Hukuka ve bilime güvenmeye sonuna kadar devam edeceklerini ifade eden Çoban, “ÇED raporunu istedikleri gibi yeniden düzenleyebilirler ama Saros Körfezi’nin içindeki aktif fay hattının yerini değiştiremezler. Biz gönüllüler deprem gerçeği ile her gün sınanan ülkemizde bu olası felaketi hatırlatmak zorundayız. ‘Ben yaptım, oldu’ mantığıyla projenin bu alana yapılarak, nefes aldığımız ve huzur bulduğumuz Saros’un kirletilmesini istemiyoruz.

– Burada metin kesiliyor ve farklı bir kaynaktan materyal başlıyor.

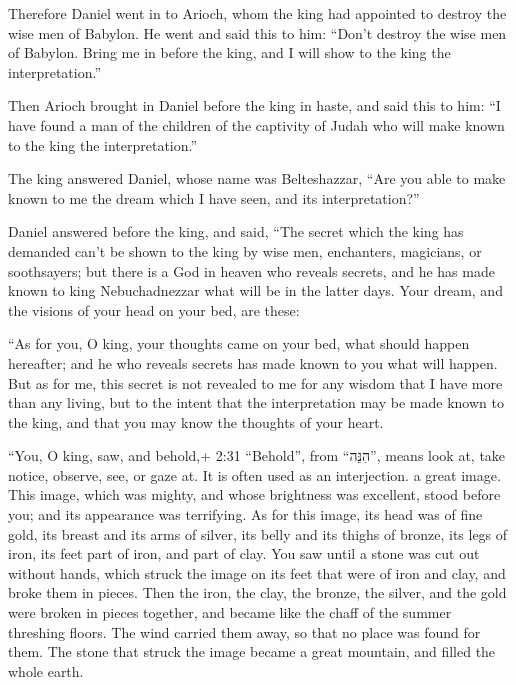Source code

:  Therefore Daniel went in to Arioch, whom the king had
appointed to destroy the wise men of Babylon. He went and said this to
him: ``Don't destroy the wise men of Babylon. Bring me in before the
king, and I will show to the king the interpretation.''

 Then Arioch brought in Daniel before the king in haste,
and said this to him: ``I have found a man of the children of the
captivity of Judah who will make known to the king the interpretation.''

 The king answered Daniel, whose name was Belteshazzar,
``Are you able to make known to me the dream which I have seen, and its
interpretation?''

 Daniel answered before the king, and said, ``The secret
which the king has demanded can't be shown to the king by wise men,
enchanters, magicians, or soothsayers;  but there is a God
in heaven who reveals secrets, and he has made known to king
Nebuchadnezzar what will be in the latter days. Your dream, and the
visions of your head on your bed, are these:

 ``As for you, O king, your thoughts came on your bed, what
should happen hereafter; and he who reveals secrets has made known to
you what will happen.  But as for me, this secret is not
revealed to me for any wisdom that I have more than any living, but to
the intent that the interpretation may be made known to the king, and
that you may know the thoughts of your heart.

 ``You, O king, saw, and behold,+ 2:31 ``Behold'', from
``הִנֵּה'', means look at, take notice, observe, see, or gaze at. It is
often used as an interjection. a great image. This image, which was
mighty, and whose brightness was excellent, stood before you; and its
appearance was terrifying.  As for this image, its head was
of fine gold, its breast and its arms of silver, its belly and its
thighs of bronze,  its legs of iron, its feet part of iron,
and part of clay.  You saw until a stone was cut out
without hands, which struck the image on its feet that were of iron and
clay, and broke them in pieces.  Then the iron, the clay,
the bronze, the silver, and the gold were broken in pieces together, and
became like the chaff of the summer threshing floors. The wind carried
them away, so that no place was found for them. The stone that struck
the image became a great mountain, and filled the whole earth.

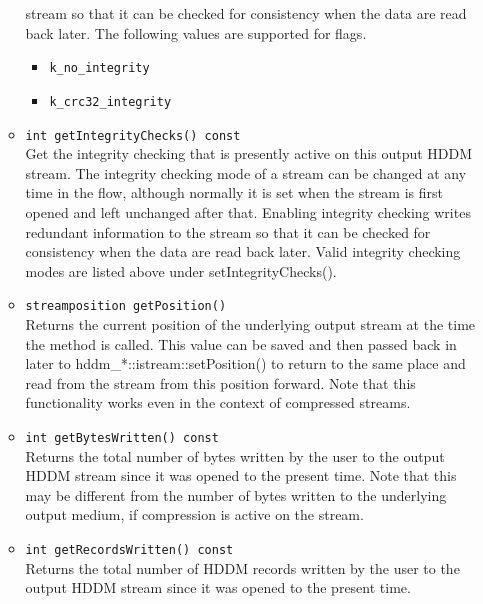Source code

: \documentclass{revtex4}
\begin{document}
\begin{itemize}
\begin{itemize}
stream so that it can be checked for consistency when the data are read back
later. The following values are supported for flags.
\begin{itemize}
\item \texttt{k\_no\_integrity}
\item \texttt{k\_crc32\_integrity}
\end{itemize}
\item \texttt{int getIntegrityChecks() const}\\
Get the integrity checking that is presently active on this output HDDM stream.
The integrity checking mode of a stream can be changed at any time in the flow,
although normally it is set when the stream is first opened and left unchanged
after that. Enabling integrity checking writes redundant information to the
stream so that it can be checked for consistency when the data are read back
later. Valid integrity checking modes are listed above under
setIntegrityChecks().
\item \texttt{streamposition getPosition()}\\
Returns the current position of the underlying output stream at the time the
method is called. This value can be saved and then passed back in later to
hddm\_*::istream::setPosition() to return to the same place and read from the
stream from this position forward. Note that this functionality works even in
the context of compressed streams.
\item \texttt{int getBytesWritten() const}\\
Returns the total number of bytes written by the user to the output HDDM stream
since it was opened to the present time. Note that this may be different from
the number of bytes written to the underlying output medium, if compression is
active on the stream.
\item \texttt{int getRecordsWritten() const}\\
Returns the total number of HDDM records written by the user to the output HDDM
stream since it was opened to the present time.
\end{itemize}


\end{itemize}
\end{document}
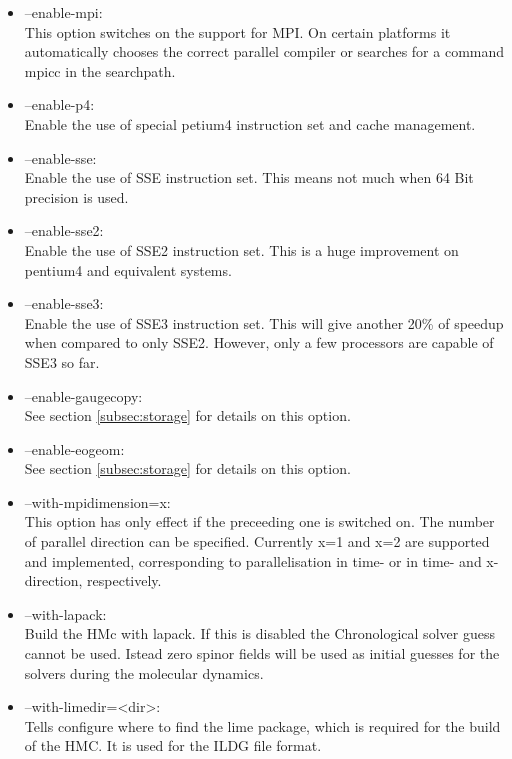 \begin{itemize}
\item {\ttfamily --enable-mpi}:\\
  This option switches on the support for MPI. On certain platforms it
  automatically chooses the correct parallel compiler or searches for
  a command {\ttfamily mpicc} in the searchpath.

\item {\ttfamily --enable-p4}:\\
  Enable the use of special petium4 instruction set and cache
  management.

\item {\ttfamily --enable-sse}:\\
  Enable the use of SSE instruction set. This means not much when 64
  Bit precision is used.

\item {\ttfamily --enable-sse2}:\\
  Enable the use of SSE2 instruction set. This is a huge improvement
  on pentium4 and equivalent systems.

\item {\ttfamily --enable-sse3}:\\
  Enable the use of SSE3 instruction set. This will give another 20\%
  of speedup when compared to only SSE2. However, only a few
  processors are capable of SSE3 so far.

\item {\ttfamily --enable-gaugecopy}:\\
  See section \ref{subsec:storage} for details on this option.

\item {\ttfamily --enable-eogeom}:\\
  See section \ref{subsec:storage} for details on this option.


\item {\ttfamily --with-mpidimension=x}:\\
  This option has only effect if the preceeding one is switched
  on. The number of parallel direction can be specified. Currently
  {\ttfamily x=1} and {\ttfamily x=2} are supported and implemented,
  corresponding to parallelisation in time- or in time- and x-direction,
  respectively.

\item {\ttfamily --with-lapack}:\\
  Build the HMc with lapack. If this is disabled the Chronological
  solver guess cannot be used. Istead zero spinor fields will be used
  as initial guesses for the solvers during the molecular dynamics.

\item {\ttfamily --with-limedir=<dir>}:\\
 Tells configure where to find the lime package, which is required for
 the build of the HMC. It is used for the ILDG file format.

\end{itemize}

Biz, Saros’un güzelliklerini nasıl yaşadıysak, torunlarımıza ve çocuklarımıza da, aynı şekilde devretmeyi arzuluyoruz” dedi.
"GELECEK KUŞAKLARA ANLATAMAYIZ"
Tüm hukuk yollarını ve toplumsal mücadeleyi bu hukuksuzluk ve doğa katliamı son bulup proje iptal edilinceye kadar yürüteceklerini belirten Çoban sözlerini şu çağrı ile sonlandırdı:
“Saros Körfezi’ni korumak için herkesi harekete geçmeye çağırıyoruz. Herkesi bu doğa felaketine karşı duyarlı olmaya davet ediyoruz. Aksi takdirde, dünyada eşine benzerlerine çok az rastlanacak bir doğa parçasının yok olmasını gelecek kuşaklara hiçbir zaman anlatamayız.”